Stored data
====
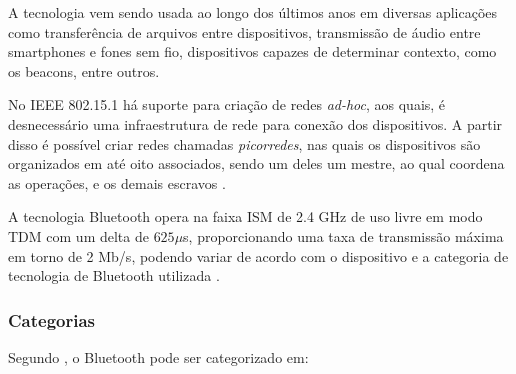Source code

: A tecnologia vem sendo usada ao longo dos últimos anos em diversas aplicações como transferência de arquivos entre dispositivos, transmissão de áudio entre smartphones e fones sem fio, dispositivos capazes de determinar contexto, como os beacons, entre outros.

No IEEE 802.15.1 há suporte para criação de redes \textit{ad-hoc}, aos quais, é desnecessário uma infraestrutura de rede para conexão dos dispositivos. A partir disso é possível criar redes chamadas \textit{picorredes}, nas quais os dispositivos são organizados em até oito associados, sendo um deles um mestre, ao qual coordena as operações, e os demais escravos \cite{BluetoothSIG2017}.

A tecnologia Bluetooth opera na faixa ISM de 2.4 GHz de uso livre em modo TDM com um delta de $625\mu$s, proporcionando uma taxa de transmissão máxima em torno de 2 Mb/s, podendo variar de acordo com o dispositivo e a categoria de tecnologia de Bluetooth utilizada \cite{BluetoothSIG2017}.


\subsubsection{Categorias}

Segundo \citeauthor{BluetoothSIG2017}, o Bluetooth pode ser categorizado em:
====
Task details: Exactly the lines from the one with "A tecnologia Bluetooth" through the final line of the entries are to be returned, both ends included.

Task solution:
A tecnologia Bluetooth opera na faixa ISM de 2.4 GHz de uso livre em modo TDM com um delta de $625\mu$s, proporcionando uma taxa de transmissão máxima em torno de 2 Mb/s, podendo variar de acordo com o dispositivo e a categoria de tecnologia de Bluetooth utilizada \cite{BluetoothSIG2017}.


\subsubsection{Categorias}

Segundo \citeauthor{BluetoothSIG2017}, o Bluetooth pode ser categorizado em:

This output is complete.